▶ _What needs to be done_
Give back every line of the material below that has the string "untuk".

▶ _Data_
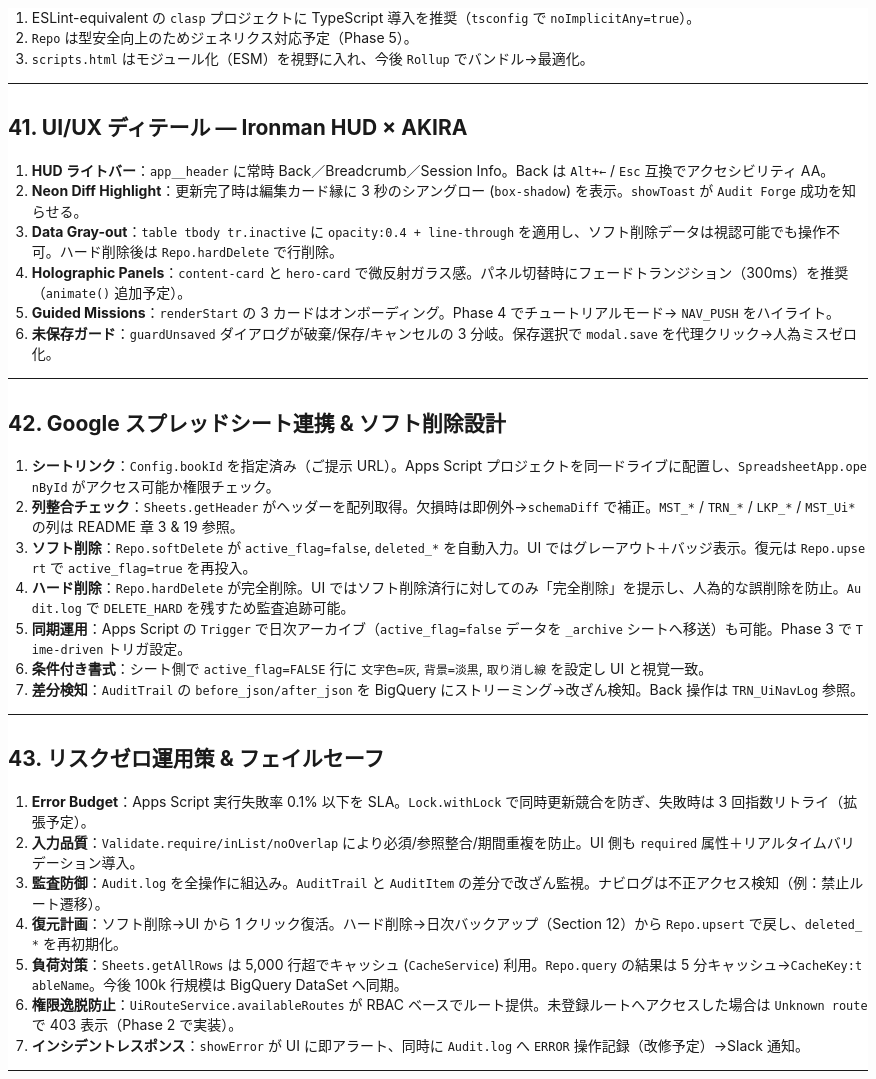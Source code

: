 1. ESLint-equivalent の `clasp` プロジェクトに TypeScript 導入を推奨（`tsconfig` で `noImplicitAny=true`）。
2. `Repo` は型安全向上のためジェネリクス対応予定（Phase 5）。
3. `scripts.html` はモジュール化（ESM）を視野に入れ、今後 `Rollup` でバンドル→最適化。

---

## 41. UI/UX ディテール — Ironman HUD × AKIRA

1. **HUD ライトバー**：`app__header` に常時 Back／Breadcrumb／Session Info。Back は `Alt+←` / `Esc` 互換でアクセシビリティ AA。
2. **Neon Diff Highlight**：更新完了時は編集カード縁に 3 秒のシアングロー (`box-shadow`) を表示。`showToast` が `Audit Forge` 成功を知らせる。
3. **Data Gray-out**：`table tbody tr.inactive` に `opacity:0.4 + line-through` を適用し、ソフト削除データは視認可能でも操作不可。ハード削除後は `Repo.hardDelete` で行削除。
4. **Holographic Panels**：`content-card` と `hero-card` で微反射ガラス感。パネル切替時にフェードトランジション（300ms）を推奨（`animate()` 追加予定）。
5. **Guided Missions**：`renderStart` の 3 カードはオンボーディング。Phase 4 でチュートリアルモード→ `NAV_PUSH` をハイライト。
6. **未保存ガード**：`guardUnsaved` ダイアログが破棄/保存/キャンセルの 3 分岐。保存選択で `modal.save` を代理クリック→人為ミスゼロ化。

---

## 42. Google スプレッドシート連携 & ソフト削除設計

1. **シートリンク**：`Config.bookId` を指定済み（ご提示 URL）。Apps Script プロジェクトを同一ドライブに配置し、`SpreadsheetApp.openById` がアクセス可能か権限チェック。
2. **列整合チェック**：`Sheets.getHeader` がヘッダーを配列取得。欠損時は即例外→`schemaDiff` で補正。`MST_*` / `TRN_*` / `LKP_*` / `MST_Ui*` の列は README 章 3 & 19 参照。
3. **ソフト削除**：`Repo.softDelete` が `active_flag=false`, `deleted_*` を自動入力。UI ではグレーアウト＋バッジ表示。復元は `Repo.upsert` で `active_flag=true` を再投入。
4. **ハード削除**：`Repo.hardDelete` が完全削除。UI ではソフト削除済行に対してのみ「完全削除」を提示し、人為的な誤削除を防止。`Audit.log` で `DELETE_HARD` を残すため監査追跡可能。
5. **同期運用**：Apps Script の `Trigger` で日次アーカイブ（`active_flag=false` データを `_archive` シートへ移送）も可能。Phase 3 で `Time-driven` トリガ設定。
6. **条件付き書式**：シート側で `active_flag=FALSE` 行に `文字色=灰`, `背景=淡黒`, `取り消し線` を設定し UI と視覚一致。
7. **差分検知**：`AuditTrail` の `before_json/after_json` を BigQuery にストリーミング→改ざん検知。Back 操作は `TRN_UiNavLog` 参照。

---

## 43. リスクゼロ運用策 & フェイルセーフ

1. **Error Budget**：Apps Script 実行失敗率 0.1% 以下を SLA。`Lock.withLock` で同時更新競合を防ぎ、失敗時は 3 回指数リトライ（拡張予定）。
2. **入力品質**：`Validate.require/inList/noOverlap` により必須/参照整合/期間重複を防止。UI 側も `required` 属性＋リアルタイムバリデーション導入。
3. **監査防御**：`Audit.log` を全操作に組込み。`AuditTrail` と `AuditItem` の差分で改ざん監視。ナビログは不正アクセス検知（例：禁止ルート遷移）。
4. **復元計画**：ソフト削除→UI から 1 クリック復活。ハード削除→日次バックアップ（Section 12）から `Repo.upsert` で戻し、`deleted_*` を再初期化。
5. **負荷対策**：`Sheets.getAllRows` は 5,000 行超でキャッシュ (`CacheService`) 利用。`Repo.query` の結果は 5 分キャッシュ→`CacheKey:tableName`。今後 100k 行規模は BigQuery DataSet へ同期。
6. **権限逸脱防止**：`UiRouteService.availableRoutes` が RBAC ベースでルート提供。未登録ルートへアクセスした場合は `Unknown route` で 403 表示（Phase 2 で実装）。
7. **インシデントレスポンス**：`showError` が UI に即アラート、同時に `Audit.log` へ `ERROR` 操作記録（改修予定）→Slack 通知。

---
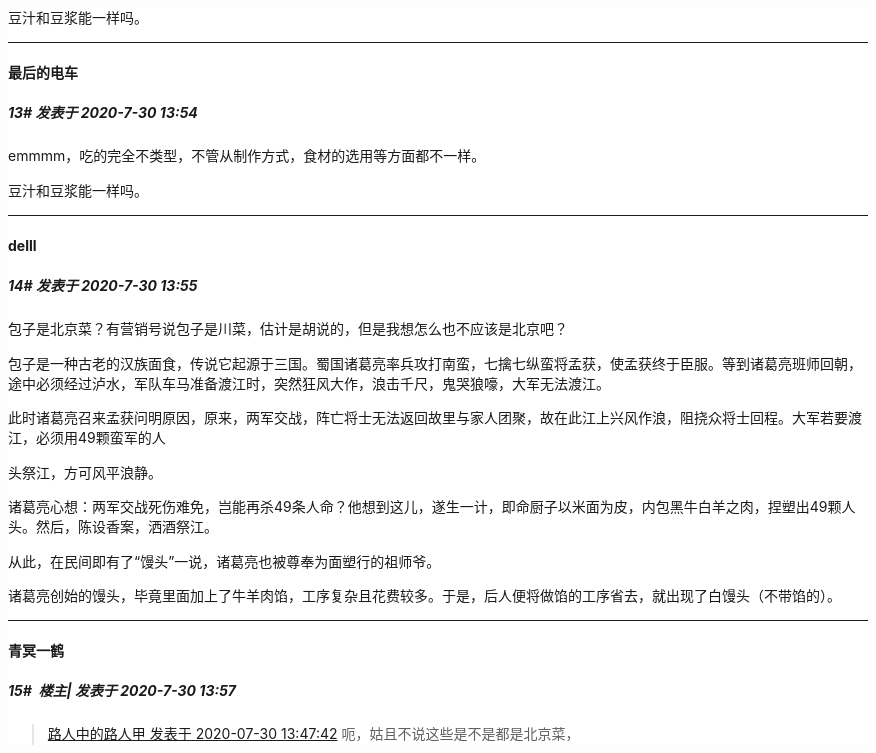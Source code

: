 豆汁和豆浆能一样吗。







-----

####  最后的电车  
##### 13#       发表于 2020-7-30 13:54




emmmm，吃的完全不类型，不管从制作方式，食材的选用等方面都不一样。

豆汁和豆浆能一样吗。







-----

####  delll  
##### 14#       发表于 2020-7-30 13:55




包子是北京菜？有营销号说包子是川菜，估计是胡说的，但是我想怎么也不应该是北京吧？


包子是一种古老的汉族面食，传说它起源于三国。蜀国诸葛亮率兵攻打南蛮，七擒七纵蛮将孟获，使孟获终于臣服。等到诸葛亮班师回朝，途中必须经过泸水，军队车马准备渡江时，突然狂风大作，浪击千尺，鬼哭狼嚎，大军无法渡江。


此时诸葛亮召来孟获问明原因，原来，两军交战，阵亡将士无法返回故里与家人团聚，故在此江上兴风作浪，阻挠众将士回程。大军若要渡江，必须用49颗蛮军的人


头祭江，方可风平浪静。


诸葛亮心想：两军交战死伤难免，岂能再杀49条人命？他想到这儿，遂生一计，即命厨子以米面为皮，内包黑牛白羊之肉，捏塑出49颗人头。然后，陈设香案，洒酒祭江。


从此，在民间即有了“馒头”一说，诸葛亮也被尊奉为面塑行的祖师爷。


诸葛亮创始的馒头，毕竟里面加上了牛羊肉馅，工序复杂且花费较多。于是，后人便将做馅的工序省去，就出现了白馒头（不带馅的）。







-----

####  青冥一鹤  
##### 15#         楼主| 发表于 2020-7-30 13:57



<blockquote><a href="httphttps://bbs.saraba1st.com/2b/forum.php?mod=redirect&amp;goto=findpost&amp;pid=48260107&amp;ptid=1952272" target="_blank">路人中的路人甲 发表于 2020-07-30 13:47:42</a>
呃，姑且不说这些是不是都是北京菜，
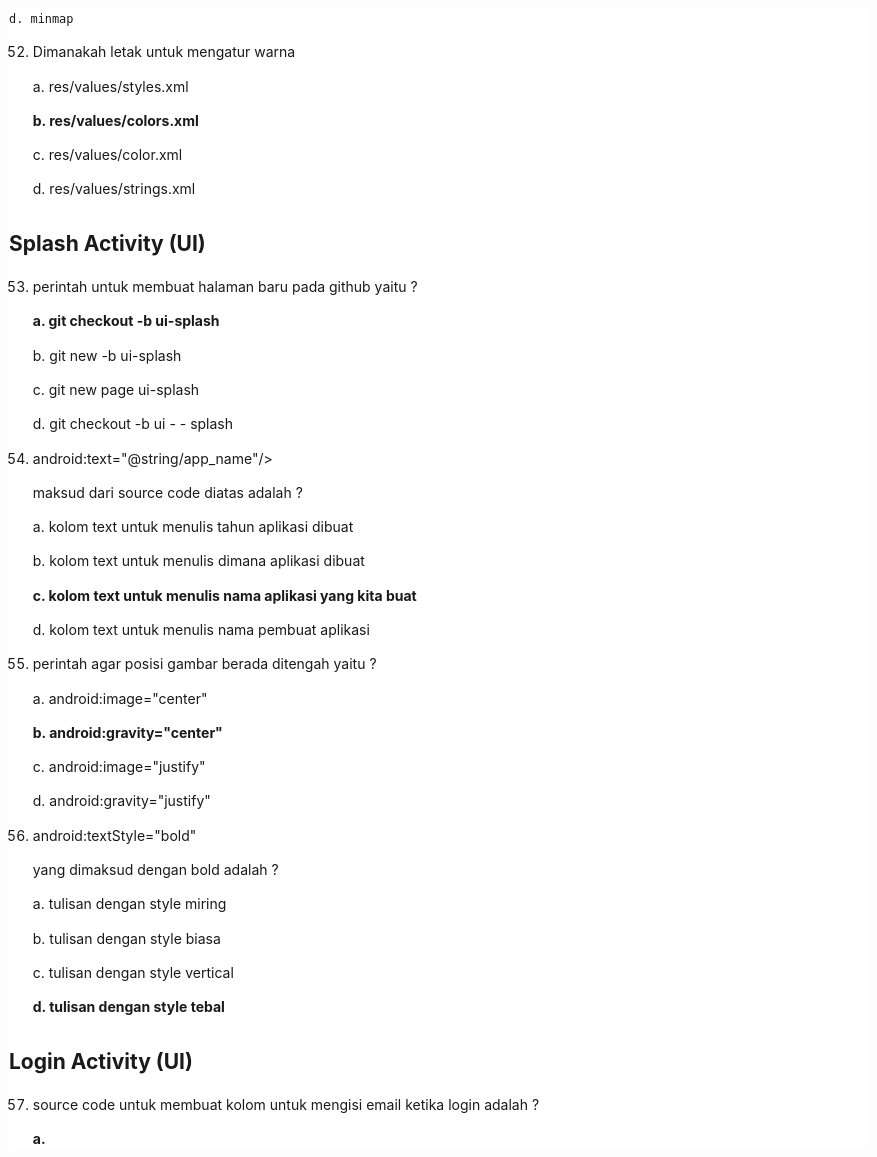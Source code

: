     d. minmap

52. Dimanakah letak untuk mengatur warna

    a. res/values/styles.xml

    **b. res/values/colors.xml**

    c. res/values/color.xml

    d. res/values/strings.xml

## Splash Activity (UI)
53. perintah untuk membuat halaman baru pada github yaitu ?

    **a. git checkout -b ui-splash**
    
    b. git new -b ui-splash
    
    c. git new page ui-splash
    
    d. git checkout -b ui - - splash

54. android:text="@string/app_name"/>

    maksud dari source code diatas adalah ?
    
    a. kolom text untuk menulis tahun aplikasi dibuat
    
    b. kolom text untuk menulis dimana aplikasi dibuat
    
    **c. kolom text untuk menulis nama aplikasi yang kita buat**
    
    d. kolom text untuk menulis nama pembuat aplikasi
    
55. perintah agar posisi gambar berada ditengah yaitu ?

    a. android:image="center"
    
    **b. android:gravity="center"**
    
    c. android:image="justify"
    
    d. android:gravity="justify"

56. android:textStyle="bold"

    yang dimaksud dengan bold adalah ?
    
    a. tulisan dengan style miring
    
    b. tulisan dengan style biasa
    
    c. tulisan dengan style vertical
    
    **d. tulisan dengan style tebal**

## Login Activity (UI)
57. source code untuk membuat kolom untuk mengisi email ketika login adalah ?

    **a. <?xml version="1.0" encoding="utf-8"?>**
       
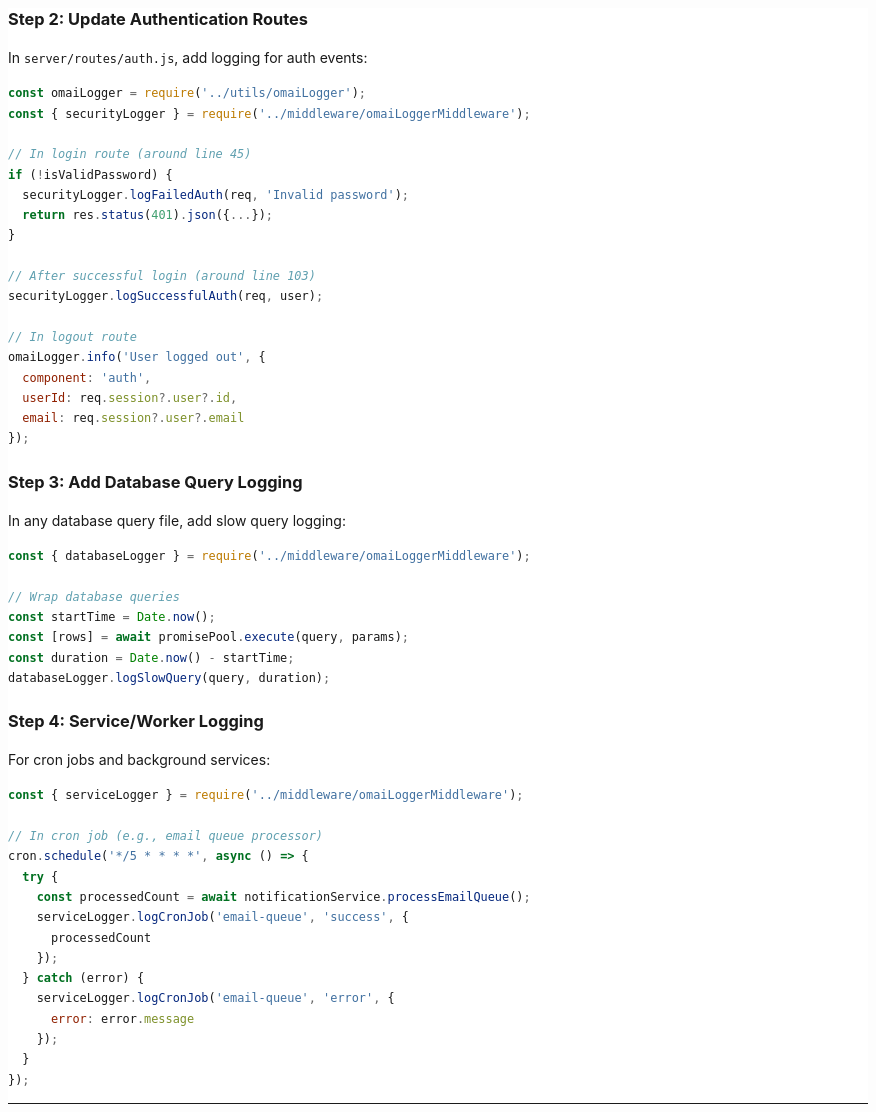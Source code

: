 ### Step 2: Update Authentication Routes

In `server/routes/auth.js`, add logging for auth events:

```javascript
const omaiLogger = require('../utils/omaiLogger');
const { securityLogger } = require('../middleware/omaiLoggerMiddleware');

// In login route (around line 45)
if (!isValidPassword) {
  securityLogger.logFailedAuth(req, 'Invalid password');
  return res.status(401).json({...});
}

// After successful login (around line 103)
securityLogger.logSuccessfulAuth(req, user);

// In logout route
omaiLogger.info('User logged out', {
  component: 'auth',
  userId: req.session?.user?.id,
  email: req.session?.user?.email
});
```

### Step 3: Add Database Query Logging

In any database query file, add slow query logging:

```javascript
const { databaseLogger } = require('../middleware/omaiLoggerMiddleware');

// Wrap database queries
const startTime = Date.now();
const [rows] = await promisePool.execute(query, params);
const duration = Date.now() - startTime;
databaseLogger.logSlowQuery(query, duration);
```

### Step 4: Service/Worker Logging

For cron jobs and background services:

```javascript
const { serviceLogger } = require('../middleware/omaiLoggerMiddleware');

// In cron job (e.g., email queue processor)
cron.schedule('*/5 * * * *', async () => {
  try {
    const processedCount = await notificationService.processEmailQueue();
    serviceLogger.logCronJob('email-queue', 'success', { 
      processedCount 
    });
  } catch (error) {
    serviceLogger.logCronJob('email-queue', 'error', { 
      error: error.message 
    });
  }
});
```

---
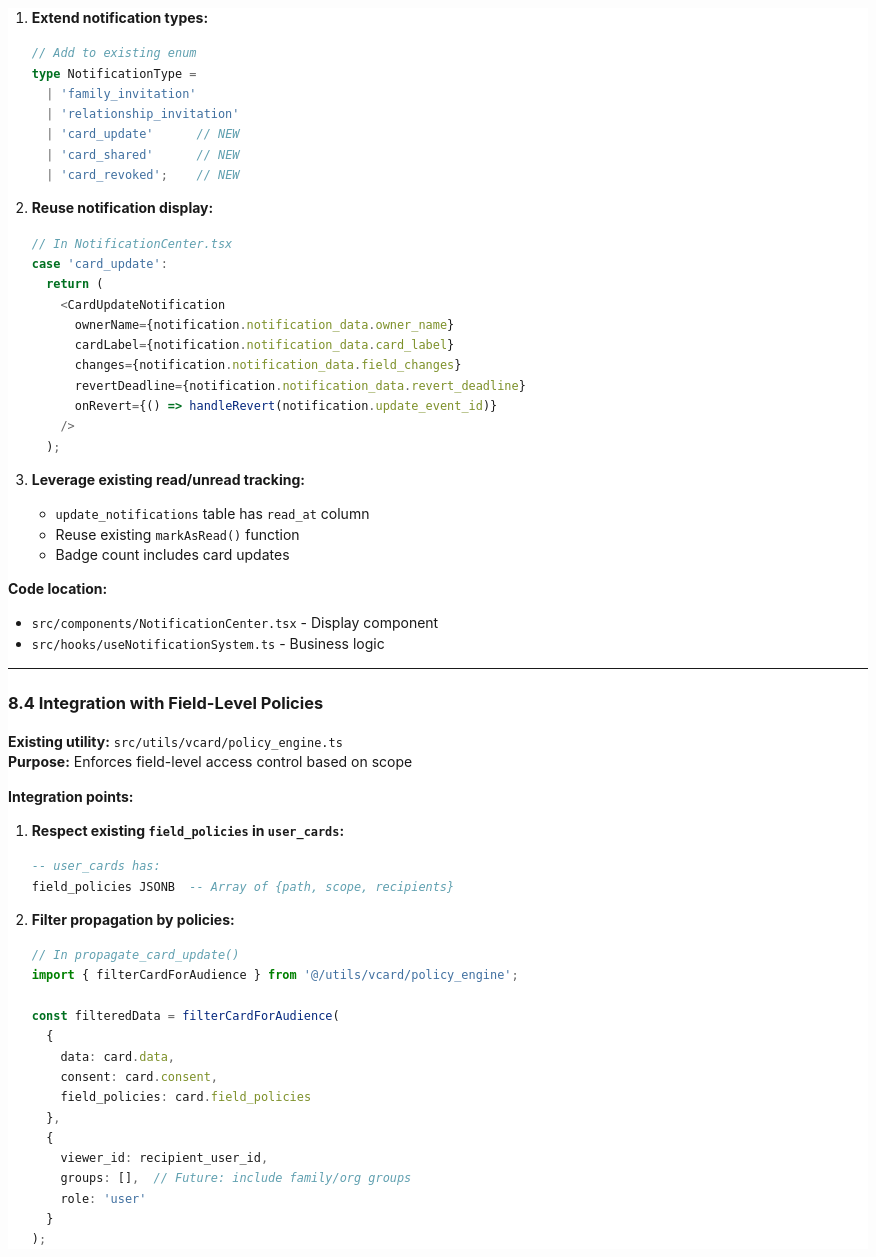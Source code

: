 1. **Extend notification types:**
   ```typescript
   // Add to existing enum
   type NotificationType = 
     | 'family_invitation'
     | 'relationship_invitation'
     | 'card_update'      // NEW
     | 'card_shared'      // NEW
     | 'card_revoked';    // NEW
   ```

2. **Reuse notification display:**
   ```typescript
   // In NotificationCenter.tsx
   case 'card_update':
     return (
       <CardUpdateNotification
         ownerName={notification.notification_data.owner_name}
         cardLabel={notification.notification_data.card_label}
         changes={notification.notification_data.field_changes}
         revertDeadline={notification.notification_data.revert_deadline}
         onRevert={() => handleRevert(notification.update_event_id)}
       />
     );
   ```

3. **Leverage existing read/unread tracking:**
   - `update_notifications` table has `read_at` column
   - Reuse existing `markAsRead()` function
   - Badge count includes card updates

**Code location:**  
- `src/components/NotificationCenter.tsx` - Display component  
- `src/hooks/useNotificationSystem.ts` - Business logic

---

### 8.4 Integration with Field-Level Policies

**Existing utility:** `src/utils/vcard/policy_engine.ts`  
**Purpose:** Enforces field-level access control based on scope

**Integration points:**

1. **Respect existing `field_policies` in `user_cards`:**
   ```sql
   -- user_cards has:
   field_policies JSONB  -- Array of {path, scope, recipients}
   ```

2. **Filter propagation by policies:**
   ```typescript
   // In propagate_card_update()
   import { filterCardForAudience } from '@/utils/vcard/policy_engine';
   
   const filteredData = filterCardForAudience(
     {
       data: card.data,
       consent: card.consent,
       field_policies: card.field_policies
     },
     {
       viewer_id: recipient_user_id,
       groups: [],  // Future: include family/org groups
       role: 'user'
     }
   );
   ```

▶ _Task answer_
52. Dimanakah letak untuk mengatur warna
53. perintah untuk membuat halaman baru pada github yaitu ?
    a. kolom text untuk menulis tahun aplikasi dibuat
    b. kolom text untuk menulis dimana aplikasi dibuat
    **c. kolom text untuk menulis nama aplikasi yang kita buat**
    d. kolom text untuk menulis nama pembuat aplikasi
57. source code untuk membuat kolom untuk mengisi email ketika login adalah ?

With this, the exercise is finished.